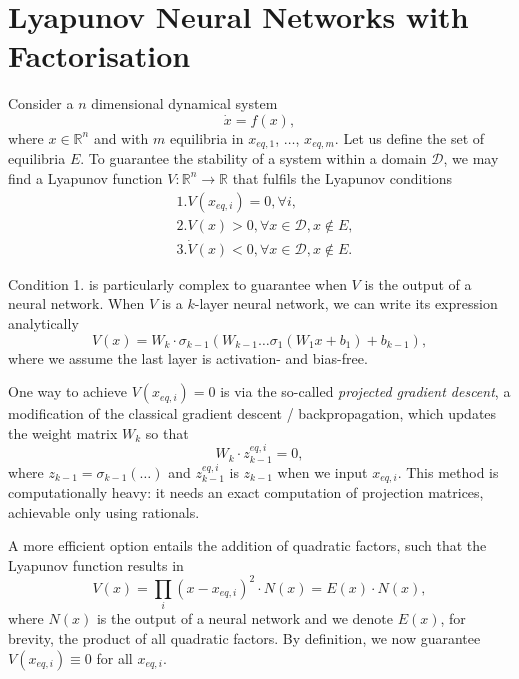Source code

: \documentclass[]{article}
\begin{document}
\section{Lyapunov Neural Networks with Factorisation}
\label{sec:factorisation}

Consider a $n$ dimensional dynamical system 
\begin{equation}
\dot{x} = f(x),
\end{equation}
where $x \in \mathbb{R}^n$ and
with $m$ equilibria in $x_{eq, 1}$, $\dots$, $x_{eq, m}$. Let us define the set of equilibria $E$.
To guarantee the stability of a system within a domain $\mathcal{D}$,  we may find a Lyapunov function $V : \mathbb{R}^n \rightarrow \mathbb{R}$ that fulfils the Lyapunov conditions 
\begin{eqnarray}
& 1. V(x_{eq, i}) = 0,  \forall i, 
\\
& 2. V(x) > 0, \forall x \in \mathcal{D}, x \notin E, 
\\ 
& 3. \dot{V}(x) < 0, \forall x \in \mathcal{D}, x \notin E. 
\end{eqnarray}

Condition 1. is particularly complex to guarantee when $V$ is the output of a neural network. 
%
When $V$ is a $k$-layer neural network, we can write its expression analytically
\begin{equation}
V(x) = W_k \cdot \sigma_{k-1}( W_{k-1} \dots \sigma_1( W_1 x + b_1) + b_{k-1}), 
\end{equation}
where we assume the last layer is activation- and bias-free.

One way to achieve $V(x_{eq, i}) = 0$ is 
via the so-called {\it projected gradient descent}, a modification of the classical gradient descent / backpropagation, 
which updates the weight matrix $W_k$ so that 
\begin{equation}
W_k \cdot z_{k-1}^{eq, i} = 0, 
\end{equation}
where $z_{k-1} = \sigma_{k-1}(\dots)$ and $z_{k-1}^{eq, i}$ is $z_{k-1}$ when we input $x_{eq, i}$.
%
This method is computationally heavy: it needs an exact computation of projection matrices, achievable only using rationals. 

A more efficient option entails the addition of quadratic factors, such that the Lyapunov function results in 
\begin{equation}
V(x) = \prod_i (x - x_{eq, i})^2 \cdot N(x) = E(x) \cdot N(x), 
\end{equation}
where $N(x)$ is the output of a neural network and we denote $E(x)$, for brevity, the product of all quadratic factors.
By definition, we now guarantee $V(x_{eq, i}) \equiv 0$ for all $x_{eq, i}$.
\end{document}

━━━━━━━━

- _GOAL OF THE EXERCISE_
Please copy every line of the records above in which "where" appears.

- _WRITTEN ANSWER_
where $x \in \mathbb{R}^n$ and
where we assume the last layer is activation- and bias-free.
where $z_{k-1} = \sigma_{k-1}(\dots)$ and $z_{k-1}^{eq, i}$ is $z_{k-1}$ when we input $x_{eq, i}$.
where $N(x)$ is the output of a neural network and we denote $E(x)$, for brevity, the product of all quadratic factors.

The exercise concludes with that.